> What you should do: All of the data below should come back exactly as written, minus its images.

** Opening Supplied data block **

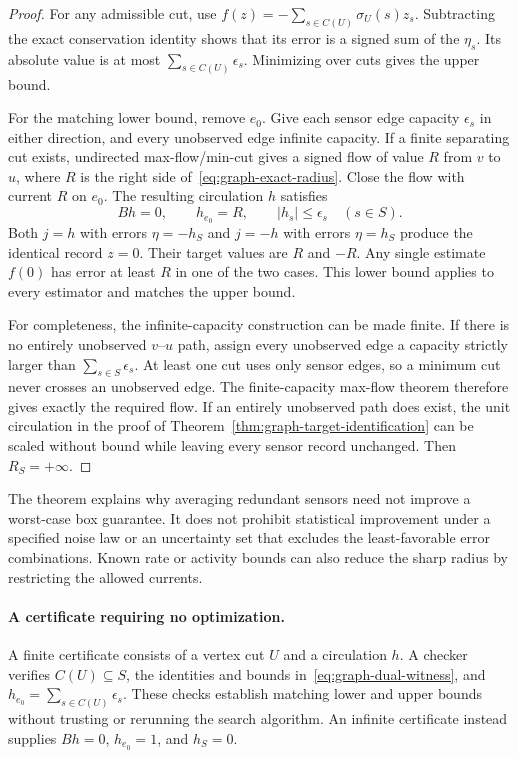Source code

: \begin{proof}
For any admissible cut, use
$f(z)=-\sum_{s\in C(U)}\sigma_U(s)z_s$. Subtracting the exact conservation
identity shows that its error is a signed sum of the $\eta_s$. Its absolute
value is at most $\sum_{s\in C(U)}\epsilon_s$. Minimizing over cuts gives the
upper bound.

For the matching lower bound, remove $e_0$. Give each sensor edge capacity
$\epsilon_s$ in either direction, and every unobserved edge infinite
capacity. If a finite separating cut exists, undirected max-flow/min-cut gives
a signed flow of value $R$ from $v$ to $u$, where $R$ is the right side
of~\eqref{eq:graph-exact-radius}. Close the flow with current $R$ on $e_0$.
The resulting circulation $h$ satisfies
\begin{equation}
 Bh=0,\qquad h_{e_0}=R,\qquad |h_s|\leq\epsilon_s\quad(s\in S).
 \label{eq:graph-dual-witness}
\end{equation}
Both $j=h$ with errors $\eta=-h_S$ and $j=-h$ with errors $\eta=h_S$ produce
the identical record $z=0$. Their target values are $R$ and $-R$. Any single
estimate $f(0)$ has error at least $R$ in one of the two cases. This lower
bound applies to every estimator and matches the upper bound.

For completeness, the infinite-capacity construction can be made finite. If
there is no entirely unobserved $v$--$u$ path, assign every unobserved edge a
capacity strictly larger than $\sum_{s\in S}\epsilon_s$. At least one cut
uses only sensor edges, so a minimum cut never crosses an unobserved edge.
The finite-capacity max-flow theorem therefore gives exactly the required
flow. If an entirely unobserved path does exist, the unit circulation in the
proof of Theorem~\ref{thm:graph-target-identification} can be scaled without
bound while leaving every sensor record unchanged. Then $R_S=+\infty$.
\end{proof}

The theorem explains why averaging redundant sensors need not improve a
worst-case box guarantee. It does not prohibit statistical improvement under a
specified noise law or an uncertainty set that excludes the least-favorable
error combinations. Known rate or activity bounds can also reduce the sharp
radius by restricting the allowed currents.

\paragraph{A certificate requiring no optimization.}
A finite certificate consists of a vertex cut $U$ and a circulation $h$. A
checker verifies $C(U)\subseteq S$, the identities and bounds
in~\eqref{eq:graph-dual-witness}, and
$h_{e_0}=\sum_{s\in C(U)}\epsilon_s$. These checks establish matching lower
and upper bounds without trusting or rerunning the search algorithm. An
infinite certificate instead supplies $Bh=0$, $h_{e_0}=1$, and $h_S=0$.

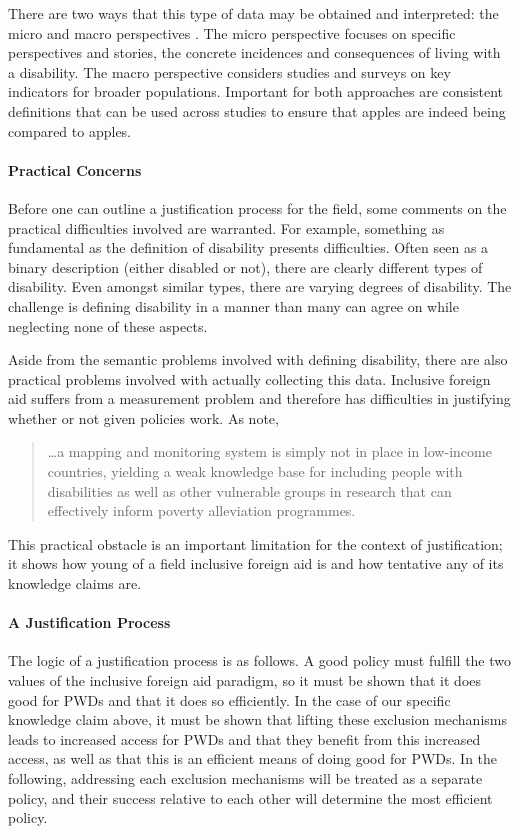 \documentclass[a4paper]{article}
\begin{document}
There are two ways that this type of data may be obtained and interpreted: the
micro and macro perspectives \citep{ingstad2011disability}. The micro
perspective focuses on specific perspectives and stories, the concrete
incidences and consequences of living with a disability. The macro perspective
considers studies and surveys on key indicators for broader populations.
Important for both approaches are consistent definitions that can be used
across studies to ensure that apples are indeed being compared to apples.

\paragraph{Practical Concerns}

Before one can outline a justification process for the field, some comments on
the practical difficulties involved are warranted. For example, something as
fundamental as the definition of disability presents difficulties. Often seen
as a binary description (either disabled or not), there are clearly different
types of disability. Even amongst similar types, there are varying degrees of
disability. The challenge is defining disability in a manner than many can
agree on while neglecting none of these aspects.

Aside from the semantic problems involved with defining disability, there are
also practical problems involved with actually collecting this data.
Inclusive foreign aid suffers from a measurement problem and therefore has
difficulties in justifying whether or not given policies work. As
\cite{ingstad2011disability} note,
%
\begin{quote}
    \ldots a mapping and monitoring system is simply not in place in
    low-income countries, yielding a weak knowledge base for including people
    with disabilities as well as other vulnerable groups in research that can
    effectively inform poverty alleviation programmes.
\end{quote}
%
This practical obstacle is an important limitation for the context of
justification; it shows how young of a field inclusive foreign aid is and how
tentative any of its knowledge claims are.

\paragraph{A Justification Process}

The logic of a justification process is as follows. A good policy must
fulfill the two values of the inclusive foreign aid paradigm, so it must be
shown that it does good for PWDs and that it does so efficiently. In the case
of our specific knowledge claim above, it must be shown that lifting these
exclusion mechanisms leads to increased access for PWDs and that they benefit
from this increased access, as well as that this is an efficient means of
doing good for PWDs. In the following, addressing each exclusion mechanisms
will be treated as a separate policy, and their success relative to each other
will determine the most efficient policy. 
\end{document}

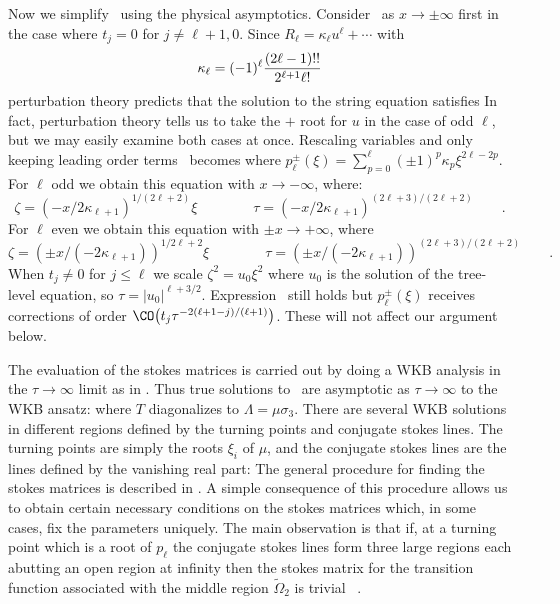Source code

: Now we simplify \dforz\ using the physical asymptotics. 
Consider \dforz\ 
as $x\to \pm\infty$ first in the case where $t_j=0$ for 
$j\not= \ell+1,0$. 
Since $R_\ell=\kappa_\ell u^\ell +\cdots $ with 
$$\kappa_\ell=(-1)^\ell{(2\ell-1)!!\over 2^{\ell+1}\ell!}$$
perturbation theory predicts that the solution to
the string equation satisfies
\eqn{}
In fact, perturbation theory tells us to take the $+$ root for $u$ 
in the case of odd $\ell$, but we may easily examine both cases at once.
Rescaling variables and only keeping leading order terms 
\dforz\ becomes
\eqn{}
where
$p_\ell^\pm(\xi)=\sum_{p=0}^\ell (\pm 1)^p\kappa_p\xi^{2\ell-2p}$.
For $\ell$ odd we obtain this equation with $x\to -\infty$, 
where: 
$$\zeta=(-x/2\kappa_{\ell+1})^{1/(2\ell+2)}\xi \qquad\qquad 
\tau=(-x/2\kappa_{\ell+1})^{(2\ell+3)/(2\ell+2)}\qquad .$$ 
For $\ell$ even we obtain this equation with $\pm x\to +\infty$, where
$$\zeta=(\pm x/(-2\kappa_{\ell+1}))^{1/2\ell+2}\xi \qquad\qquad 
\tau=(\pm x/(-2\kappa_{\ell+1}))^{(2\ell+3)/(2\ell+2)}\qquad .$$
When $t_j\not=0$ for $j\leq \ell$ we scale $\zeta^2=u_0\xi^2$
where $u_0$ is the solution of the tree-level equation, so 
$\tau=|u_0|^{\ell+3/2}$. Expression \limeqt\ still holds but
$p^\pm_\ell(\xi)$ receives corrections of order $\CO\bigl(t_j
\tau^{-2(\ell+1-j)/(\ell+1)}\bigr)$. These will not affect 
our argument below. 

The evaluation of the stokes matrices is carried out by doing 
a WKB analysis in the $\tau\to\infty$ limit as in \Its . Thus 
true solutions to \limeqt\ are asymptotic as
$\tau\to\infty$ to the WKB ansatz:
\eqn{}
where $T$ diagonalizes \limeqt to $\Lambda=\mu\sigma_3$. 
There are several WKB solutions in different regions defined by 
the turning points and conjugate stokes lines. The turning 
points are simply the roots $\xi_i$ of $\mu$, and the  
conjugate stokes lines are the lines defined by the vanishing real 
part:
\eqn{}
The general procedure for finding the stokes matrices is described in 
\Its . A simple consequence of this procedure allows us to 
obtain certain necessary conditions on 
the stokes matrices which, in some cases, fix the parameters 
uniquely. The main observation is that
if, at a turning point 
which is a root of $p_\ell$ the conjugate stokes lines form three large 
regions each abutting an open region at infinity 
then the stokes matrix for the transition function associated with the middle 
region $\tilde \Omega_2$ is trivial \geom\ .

** Closing Supplied data block **

> Answer box:
Source code

: \begin{proof}
For any admissible cut, use
$f(z)=-\sum_{s\in C(U)}\sigma_U(s)z_s$. Subtracting the exact conservation
identity shows that its error is a signed sum of the $\eta_s$. Its absolute
value is at most $\sum_{s\in C(U)}\epsilon_s$. Minimizing over cuts gives the
upper bound.

For the matching lower bound, remove $e_0$. Give each sensor edge capacity
$\epsilon_s$ in either direction, and every unobserved edge infinite
capacity. If a finite separating cut exists, undirected max-flow/min-cut gives
a signed flow of value $R$ from $v$ to $u$, where $R$ is the right side
of~\eqref{eq:graph-exact-radius}. Close the flow with current $R$ on $e_0$.
The resulting circulation $h$ satisfies
\begin{equation}
 Bh=0,\qquad h_{e_0}=R,\qquad |h_s|\leq\epsilon_s\quad(s\in S).
 \label{eq:graph-dual-witness}
\end{equation}
Both $j=h$ with errors $\eta=-h_S$ and $j=-h$ with errors $\eta=h_S$ produce
the identical record $z=0$. Their target values are $R$ and $-R$. Any single
estimate $f(0)$ has error at least $R$ in one of the two cases. This lower
bound applies to every estimator and matches the upper bound.

For completeness, the infinite-capacity construction can be made finite. If
there is no entirely unobserved $v$--$u$ path, assign every unobserved edge a
capacity strictly larger than $\sum_{s\in S}\epsilon_s$. At least one cut
uses only sensor edges, so a minimum cut never crosses an unobserved edge.
The finite-capacity max-flow theorem therefore gives exactly the required
flow. If an entirely unobserved path does exist, the unit circulation in the
proof of Theorem~\ref{thm:graph-target-identification} can be scaled without
bound while leaving every sensor record unchanged. Then $R_S=+\infty$.
\end{proof}

The theorem explains why averaging redundant sensors need not improve a
worst-case box guarantee. It does not prohibit statistical improvement under a
specified noise law or an uncertainty set that excludes the least-favorable
error combinations. Known rate or activity bounds can also reduce the sharp
radius by restricting the allowed currents.

\paragraph{A certificate requiring no optimization.}
A finite certificate consists of a vertex cut $U$ and a circulation $h$. A
checker verifies $C(U)\subseteq S$, the identities and bounds
in~\eqref{eq:graph-dual-witness}, and
$h_{e_0}=\sum_{s\in C(U)}\epsilon_s$. These checks establish matching lower
and upper bounds without trusting or rerunning the search algorithm. An
infinite certificate instead supplies $Bh=0$, $h_{e_0}=1$, and $h_S=0$.

 \documentclass[a4paper]{article}
\begin{document}
There are two ways that this type of data may be obtained and interpreted: the
micro and macro perspectives \citep{ingstad2011disability}. The micro
perspective focuses on specific perspectives and stories, the concrete
incidences and consequences of living with a disability. The macro perspective
considers studies and surveys on key indicators for broader populations.
Important for both approaches are consistent definitions that can be used
across studies to ensure that apples are indeed being compared to apples.

\paragraph{Practical Concerns}

Before one can outline a justification process for the field, some comments on
the practical difficulties involved are warranted. For example, something as
fundamental as the definition of disability presents difficulties. Often seen
as a binary description (either disabled or not), there are clearly different
types of disability. Even amongst similar types, there are varying degrees of
disability. The challenge is defining disability in a manner than many can
agree on while neglecting none of these aspects.

Aside from the semantic problems involved with defining disability, there are
also practical problems involved with actually collecting this data.
Inclusive foreign aid suffers from a measurement problem and therefore has
difficulties in justifying whether or not given policies work. As
\cite{ingstad2011disability} note,
%
\begin{quote}
    \ldots a mapping and monitoring system is simply not in place in
    low-income countries, yielding a weak knowledge base for including people
    with disabilities as well as other vulnerable groups in research that can
    effectively inform poverty alleviation programmes.
\end{quote}
%
This practical obstacle is an important limitation for the context of
justification; it shows how young of a field inclusive foreign aid is and how
tentative any of its knowledge claims are.

\paragraph{A Justification Process}

The logic of a justification process is as follows. A good policy must
fulfill the two values of the inclusive foreign aid paradigm, so it must be
shown that it does good for PWDs and that it does so efficiently. In the case
of our specific knowledge claim above, it must be shown that lifting these
exclusion mechanisms leads to increased access for PWDs and that they benefit
from this increased access, as well as that this is an efficient means of
doing good for PWDs. In the following, addressing each exclusion mechanisms
will be treated as a separate policy, and their success relative to each other
will determine the most efficient policy. 
\end{document}

Source code

: Now we simplify \dforz\ using the physical asymptotics. 
Consider \dforz\ 
as $x\to \pm\infty$ first in the case where $t_j=0$ for 
$j\not= \ell+1,0$. 
Since $R_\ell=\kappa_\ell u^\ell +\cdots $ with 
$$\kappa_\ell=(-1)^\ell{(2\ell-1)!!\over 2^{\ell+1}\ell!}$$
perturbation theory predicts that the solution to
the string equation satisfies
\eqn{}
In fact, perturbation theory tells us to take the $+$ root for $u$ 
in the case of odd $\ell$, but we may easily examine both cases at once.
Rescaling variables and only keeping leading order terms 
\dforz\ becomes
\eqn{}
where
$p_\ell^\pm(\xi)=\sum_{p=0}^\ell (\pm 1)^p\kappa_p\xi^{2\ell-2p}$.
For $\ell$ odd we obtain this equation with $x\to -\infty$, 
where: 
$$\zeta=(-x/2\kappa_{\ell+1})^{1/(2\ell+2)}\xi \qquad\qquad 
\tau=(-x/2\kappa_{\ell+1})^{(2\ell+3)/(2\ell+2)}\qquad .$$ 
For $\ell$ even we obtain this equation with $\pm x\to +\infty$, where
$$\zeta=(\pm x/(-2\kappa_{\ell+1}))^{1/2\ell+2}\xi \qquad\qquad 
\tau=(\pm x/(-2\kappa_{\ell+1}))^{(2\ell+3)/(2\ell+2)}\qquad .$$
When $t_j\not=0$ for $j\leq \ell$ we scale $\zeta^2=u_0\xi^2$
where $u_0$ is the solution of the tree-level equation, so 
$\tau=|u_0|^{\ell+3/2}$. Expression \limeqt\ still holds but
$p^\pm_\ell(\xi)$ receives corrections of order $\CO\bigl(t_j
\tau^{-2(\ell+1-j)/(\ell+1)}\bigr)$. These will not affect 
our argument below. 

The evaluation of the stokes matrices is carried out by doing 
a WKB analysis in the $\tau\to\infty$ limit as in \Its . Thus 
true solutions to \limeqt\ are asymptotic as
$\tau\to\infty$ to the WKB ansatz:
\eqn{}
where $T$ diagonalizes \limeqt to $\Lambda=\mu\sigma_3$. 
There are several WKB solutions in different regions defined by 
the turning points and conjugate stokes lines. The turning 
points are simply the roots $\xi_i$ of $\mu$, and the  
conjugate stokes lines are the lines defined by the vanishing real 
part:
\eqn{}
The general procedure for finding the stokes matrices is described in 
\Its . A simple consequence of this procedure allows us to 
obtain certain necessary conditions on 
the stokes matrices which, in some cases, fix the parameters 
uniquely. The main observation is that
if, at a turning point 
which is a root of $p_\ell$ the conjugate stokes lines form three large 
regions each abutting an open region at infinity 
then the stokes matrix for the transition function associated with the middle 
region $\tilde \Omega_2$ is trivial \geom\ .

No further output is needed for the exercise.